▶ [EXERCISE DIRECTIONS] Filter out all lines without the word "means" from the data below, please, and copy the rest.

▶ [EXTRACTED RECORDS]

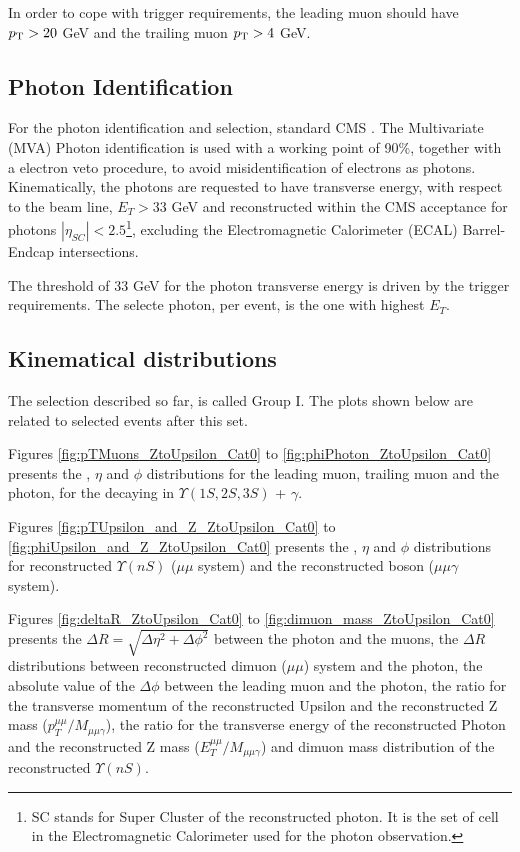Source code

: In order to cope with trigger requirements, the leading muon should have $p_{\mathrm{T}} > 20$ GeV and the trailing muon $p_{\mathrm{T}} > 4$ GeV.


\subsection{Photon Identification}
\label{sec:photon_id}

For the photon identification and selection, standard CMS . The Multivariate (MVA) Photon identification is used with a working point of 90\%, together with a electron veto procedure, to avoid misidentification of electrons as photons. Kinematically, the photons are requested to have transverse energy, with respect to the beam line, $E_{T} > 33$ GeV and reconstructed within the CMS acceptance for photons $|\eta_{SC}| < 2.5$\footnote{SC stands for Super Cluster of the reconstructed photon. It is the set of cell in the Electromagnetic Calorimeter used for the photon observation.}, excluding the Electromagnetic Calorimeter (ECAL) Barrel-Endcap intersections.

The threshold of 33 GeV for the photon transverse energy is driven by the trigger requirements. The selecte photon, per event, is the one with highest $E_{T}$.


\subsection{Kinematical distributions}
\label{sec:kin_plots_group_1}

The selection described so far, is called Group I. The plots shown below are related to selected events after this set. 

Figures \ref{fig:pTMuons_ZtoUpsilon_Cat0} to \ref{fig:phiPhoton_ZtoUpsilon_Cat0} presents the \PT, $\eta$ and $\phi$ distributions for the leading muon, trailing muon and the photon, for the \Z decaying in $\Upsilon(1S,2S,3S)$ + $\gamma$. 

Figures \ref{fig:pTUpsilon_and_Z_ZtoUpsilon_Cat0} to \ref{fig:phiUpsilon_and_Z_ZtoUpsilon_Cat0} presents the \PT, $\eta$ and $\phi$ distributions for reconstructed $\Upsilon(nS)$ ($\mu\mu$ system) and the reconstructed boson ($\mu\mu\gamma$ system).

Figures \ref{fig:deltaR_ZtoUpsilon_Cat0} to \ref{fig:dimuon_mass_ZtoUpsilon_Cat0} presents the $\Delta R = \sqrt{\Delta\eta^2 + \Delta\phi^2}$ between the photon and the muons, the $\Delta R$ distributions between reconstructed dimuon ($\mu\mu$) system and the photon, the absolute value of the $\Delta \phi$ between the leading muon and the photon, the ratio for the transverse momentum of the reconstructed Upsilon and the reconstructed Z mass ($p_{T}^{\mu\mu}/M_{\mu\mu\gamma}$), the ratio for the transverse energy of the reconstructed Photon and the reconstructed Z mass ($E_{T}^{\mu\mu}/M_{\mu\mu\gamma}$) and dimuon mass distribution of the reconstructed $\Upsilon(nS)$.

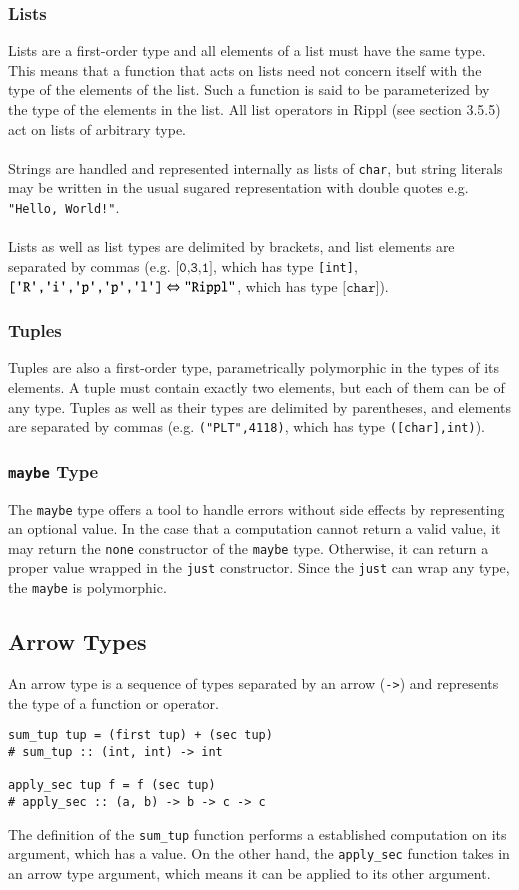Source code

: \documentclass[5pt]{article}
\newcommand{\sq}{\textquotesingle}
\begin{document}
\subsubsection{Lists}
Lists are a first-order type and all elements of a list must have the same type. This means that a function that acts on lists need not concern itself with the type of the elements of the list. Such a function is said to be parameterized by the type of the elements in the list. All list operators in Rippl (see section 3.5.5) act on lists of arbitrary type. \\\\
Strings are handled and represented internally as lists of \texttt{char}, but
string literals may be written in the usual sugared representation with double quotes e.g. \texttt{"Hello, World!"}.\\\\
Lists as well as list types are delimited by brackets, and list elements are separated by commas (e.g. $\texttt{[0,3,1]}$, which has type \texttt{[int]}, $\texttt{[\sq R\sq,\sq i\sq,\sq p\sq,\sq p\sq,\sq l\sq]}\Leftrightarrow \texttt{"Rippl"}$, which has type $\texttt{[char]}$).

\subsubsection{Tuples}
Tuples are also a first-order type, parametrically polymorphic in the types of its elements. A tuple must contain exactly two elements, but each of them can be of any type. Tuples as well as their types are delimited by parentheses, and elements are separated by commas (e.g. \texttt{("PLT",4118)}, which has type \texttt{([char],int)}).

\subsubsection{\texttt{maybe} Type}
The \texttt{maybe} type offers a tool to handle errors without side effects by representing an optional value. In the case that a computation cannot return a valid value, it may return the \texttt{none} constructor of the \texttt{maybe} type. Otherwise, it can return a proper value wrapped in the \texttt{just} constructor. Since the \texttt{just} can wrap any type, the \texttt{maybe} is polymorphic.

\subsection{Arrow Types}
An arrow type is a sequence of types separated by an arrow (\texttt{->}) and represents the type of a function or operator. %
\begin{lstlisting}[language=rippl]
sum_tup tup = (first tup) + (sec tup)
# sum_tup :: (int, int) -> int

apply_sec tup f = f (sec tup)
# apply_sec :: (a, b) -> b -> c -> c
\end{lstlisting}
The definition of the \texttt{sum\_tup} function performs a established computation on its argument, which has a value. On the other hand, the \texttt{apply\_sec} function takes in an arrow type argument, which means it can be applied to its other argument.
\end{document}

▶ [ANSWER]
Lists are a first-order type and all elements of a list must have the same type. This means that a function that acts on lists need not concern itself with the type of the elements of the list. Such a function is said to be parameterized by the type of the elements in the list. All list operators in Rippl (see section 3.5.5) act on lists of arbitrary type. \\\\
The definition of the \texttt{sum\_tup} function performs a established computation on its argument, which has a value. On the other hand, the \texttt{apply\_sec} function takes in an arrow type argument, which means it can be applied to its other argument.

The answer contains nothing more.